Brexit has consequences for an eclectic collection of territories that are attached in different ways to the UK. They are mentioned in the Withdrawal Agreement, and they include
- Gibraltar (which took part in the Brexit referendum in the UK, and voted overwhelmingly to remain.)
- the Channel Islands and the Isle of Man
- the “Sovereign Base Areas” in Cyprus
- and finally the “UK Overseas Territories”, a diverse collection, mostly islands, scattered around the world: Anguilla, Bermuda, British Antarctic Territory, British Indian Ocean Territory, British Virgin Islands, Cayman Islands, Falkland Islands, Montserrat, Pitcairn, Saint Helena, Ascension and Tristan da Cunha, South Georgia and the South Sandwich Islands, and Turks and Caicos Islands.
Many of the UK Overseas Territories have benefited from the European Development Fund, but they will no longer have access to it after current commitments have been implemented.
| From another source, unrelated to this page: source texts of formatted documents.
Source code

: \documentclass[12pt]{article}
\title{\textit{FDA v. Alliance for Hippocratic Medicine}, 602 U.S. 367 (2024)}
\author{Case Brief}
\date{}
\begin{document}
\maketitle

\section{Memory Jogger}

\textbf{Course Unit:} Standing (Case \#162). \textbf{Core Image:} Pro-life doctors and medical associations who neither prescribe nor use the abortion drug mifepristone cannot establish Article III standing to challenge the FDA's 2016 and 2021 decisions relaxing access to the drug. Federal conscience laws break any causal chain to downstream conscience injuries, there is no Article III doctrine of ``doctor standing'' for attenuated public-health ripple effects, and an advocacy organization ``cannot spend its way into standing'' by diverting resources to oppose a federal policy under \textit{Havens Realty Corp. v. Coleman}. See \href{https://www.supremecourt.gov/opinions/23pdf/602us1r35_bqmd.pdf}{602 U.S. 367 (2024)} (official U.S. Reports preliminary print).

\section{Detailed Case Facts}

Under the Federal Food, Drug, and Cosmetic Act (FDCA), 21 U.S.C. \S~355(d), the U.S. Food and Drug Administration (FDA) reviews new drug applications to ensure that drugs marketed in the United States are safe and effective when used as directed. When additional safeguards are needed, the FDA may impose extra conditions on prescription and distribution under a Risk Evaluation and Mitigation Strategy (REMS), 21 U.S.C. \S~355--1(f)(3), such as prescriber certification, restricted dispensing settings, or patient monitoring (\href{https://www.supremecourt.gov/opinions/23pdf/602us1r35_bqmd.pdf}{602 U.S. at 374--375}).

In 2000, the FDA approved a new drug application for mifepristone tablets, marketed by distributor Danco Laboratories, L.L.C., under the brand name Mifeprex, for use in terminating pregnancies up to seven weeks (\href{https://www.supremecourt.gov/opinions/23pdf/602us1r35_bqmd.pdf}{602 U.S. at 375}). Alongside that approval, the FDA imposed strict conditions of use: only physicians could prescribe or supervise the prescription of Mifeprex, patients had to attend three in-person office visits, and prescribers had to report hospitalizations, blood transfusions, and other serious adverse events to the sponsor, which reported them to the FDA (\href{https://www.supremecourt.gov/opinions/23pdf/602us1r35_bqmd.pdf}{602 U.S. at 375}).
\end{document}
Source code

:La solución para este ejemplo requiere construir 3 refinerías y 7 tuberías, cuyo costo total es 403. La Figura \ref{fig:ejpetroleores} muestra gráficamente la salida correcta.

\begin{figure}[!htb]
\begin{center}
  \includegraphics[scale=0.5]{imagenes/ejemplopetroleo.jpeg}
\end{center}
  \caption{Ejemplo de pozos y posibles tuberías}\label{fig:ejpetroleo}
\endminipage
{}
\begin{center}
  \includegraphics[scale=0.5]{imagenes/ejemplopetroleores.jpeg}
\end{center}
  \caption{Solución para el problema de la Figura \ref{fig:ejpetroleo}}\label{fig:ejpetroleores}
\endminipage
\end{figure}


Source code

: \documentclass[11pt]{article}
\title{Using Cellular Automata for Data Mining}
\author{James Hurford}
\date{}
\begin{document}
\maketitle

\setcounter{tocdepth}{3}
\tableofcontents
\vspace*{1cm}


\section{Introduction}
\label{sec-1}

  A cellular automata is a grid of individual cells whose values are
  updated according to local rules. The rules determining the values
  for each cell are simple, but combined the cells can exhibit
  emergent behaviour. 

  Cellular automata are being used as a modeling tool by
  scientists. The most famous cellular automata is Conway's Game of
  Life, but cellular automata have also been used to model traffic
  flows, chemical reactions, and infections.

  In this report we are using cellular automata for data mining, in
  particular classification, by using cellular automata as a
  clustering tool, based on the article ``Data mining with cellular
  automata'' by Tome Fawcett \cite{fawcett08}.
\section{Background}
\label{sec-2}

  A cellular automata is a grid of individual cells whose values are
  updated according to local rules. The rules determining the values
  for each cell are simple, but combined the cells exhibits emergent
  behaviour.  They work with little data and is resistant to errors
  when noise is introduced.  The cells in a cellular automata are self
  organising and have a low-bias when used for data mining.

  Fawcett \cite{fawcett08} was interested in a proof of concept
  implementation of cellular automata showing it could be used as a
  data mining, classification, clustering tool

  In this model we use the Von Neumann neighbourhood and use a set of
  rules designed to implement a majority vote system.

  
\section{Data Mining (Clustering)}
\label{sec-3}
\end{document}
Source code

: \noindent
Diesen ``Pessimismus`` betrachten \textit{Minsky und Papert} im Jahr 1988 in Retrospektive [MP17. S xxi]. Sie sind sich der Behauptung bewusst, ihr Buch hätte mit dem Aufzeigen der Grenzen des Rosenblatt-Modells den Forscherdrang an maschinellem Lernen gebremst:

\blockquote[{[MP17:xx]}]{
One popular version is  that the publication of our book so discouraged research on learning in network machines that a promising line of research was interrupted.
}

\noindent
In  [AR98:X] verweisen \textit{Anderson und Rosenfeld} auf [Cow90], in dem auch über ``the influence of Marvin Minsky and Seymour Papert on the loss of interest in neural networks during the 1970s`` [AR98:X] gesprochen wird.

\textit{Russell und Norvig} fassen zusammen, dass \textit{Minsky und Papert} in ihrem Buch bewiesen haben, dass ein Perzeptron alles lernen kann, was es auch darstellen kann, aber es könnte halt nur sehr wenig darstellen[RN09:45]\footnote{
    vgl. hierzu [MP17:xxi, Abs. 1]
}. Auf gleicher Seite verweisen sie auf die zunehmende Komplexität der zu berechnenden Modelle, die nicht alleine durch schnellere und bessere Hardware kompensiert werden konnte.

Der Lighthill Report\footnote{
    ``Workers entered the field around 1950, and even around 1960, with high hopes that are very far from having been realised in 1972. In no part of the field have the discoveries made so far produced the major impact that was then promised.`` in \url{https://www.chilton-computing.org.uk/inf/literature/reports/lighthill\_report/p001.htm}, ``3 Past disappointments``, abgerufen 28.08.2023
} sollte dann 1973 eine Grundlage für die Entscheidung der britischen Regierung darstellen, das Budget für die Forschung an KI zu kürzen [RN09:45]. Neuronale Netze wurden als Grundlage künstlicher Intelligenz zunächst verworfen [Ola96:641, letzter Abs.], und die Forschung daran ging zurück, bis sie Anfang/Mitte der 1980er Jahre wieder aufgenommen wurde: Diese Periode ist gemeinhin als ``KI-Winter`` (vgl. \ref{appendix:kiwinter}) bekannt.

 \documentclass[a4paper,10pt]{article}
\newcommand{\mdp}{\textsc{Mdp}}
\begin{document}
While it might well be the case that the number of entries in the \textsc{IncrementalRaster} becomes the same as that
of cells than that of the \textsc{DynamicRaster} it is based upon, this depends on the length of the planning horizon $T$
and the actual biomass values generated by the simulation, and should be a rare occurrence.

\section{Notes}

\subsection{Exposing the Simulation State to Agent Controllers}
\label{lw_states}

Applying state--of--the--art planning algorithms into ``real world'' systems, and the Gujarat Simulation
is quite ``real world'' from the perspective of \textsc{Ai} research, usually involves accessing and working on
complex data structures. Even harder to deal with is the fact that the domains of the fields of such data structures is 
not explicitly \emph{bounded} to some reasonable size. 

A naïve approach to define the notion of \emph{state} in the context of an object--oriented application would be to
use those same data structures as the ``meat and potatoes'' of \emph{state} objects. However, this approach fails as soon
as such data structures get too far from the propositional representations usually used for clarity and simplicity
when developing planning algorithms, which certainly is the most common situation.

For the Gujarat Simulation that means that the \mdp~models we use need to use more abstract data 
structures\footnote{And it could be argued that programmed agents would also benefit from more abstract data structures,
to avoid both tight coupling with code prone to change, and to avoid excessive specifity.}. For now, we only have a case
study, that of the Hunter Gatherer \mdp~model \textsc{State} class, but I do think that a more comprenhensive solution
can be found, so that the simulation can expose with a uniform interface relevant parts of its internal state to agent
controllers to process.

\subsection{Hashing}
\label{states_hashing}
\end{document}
Some of these entities have tiny populations: Pitcairn, for instance, has a population of 50. Others, such as the Cayman Islands and Bermuda, are prosperous.
But when they have economies in a real sense, they are dependent on two main industries, financial services and tourism. Financial services are now the subject of growing international scrutiny. The UK territories are not independent sovereign countries and do not have a seat at the table in international negotiations., and the UK in the future may not be either as able or as willing to defend their interests. Of course, financial services in a tropical island may be seen as just a way of working from home, when the home is sunny and sweet. But they are in competition with other attractive but less remote locations, and the outlook must surely be rather gloomy, given the slow but steady shift in international governance, international tax policy, and public opinion.
As for tourism, the territories are dependent on air and sea links, the latter often involving cruise ships. Both these forms of transport at present benefit globally from a bizarre exemption from fuel taxation. This will surely change.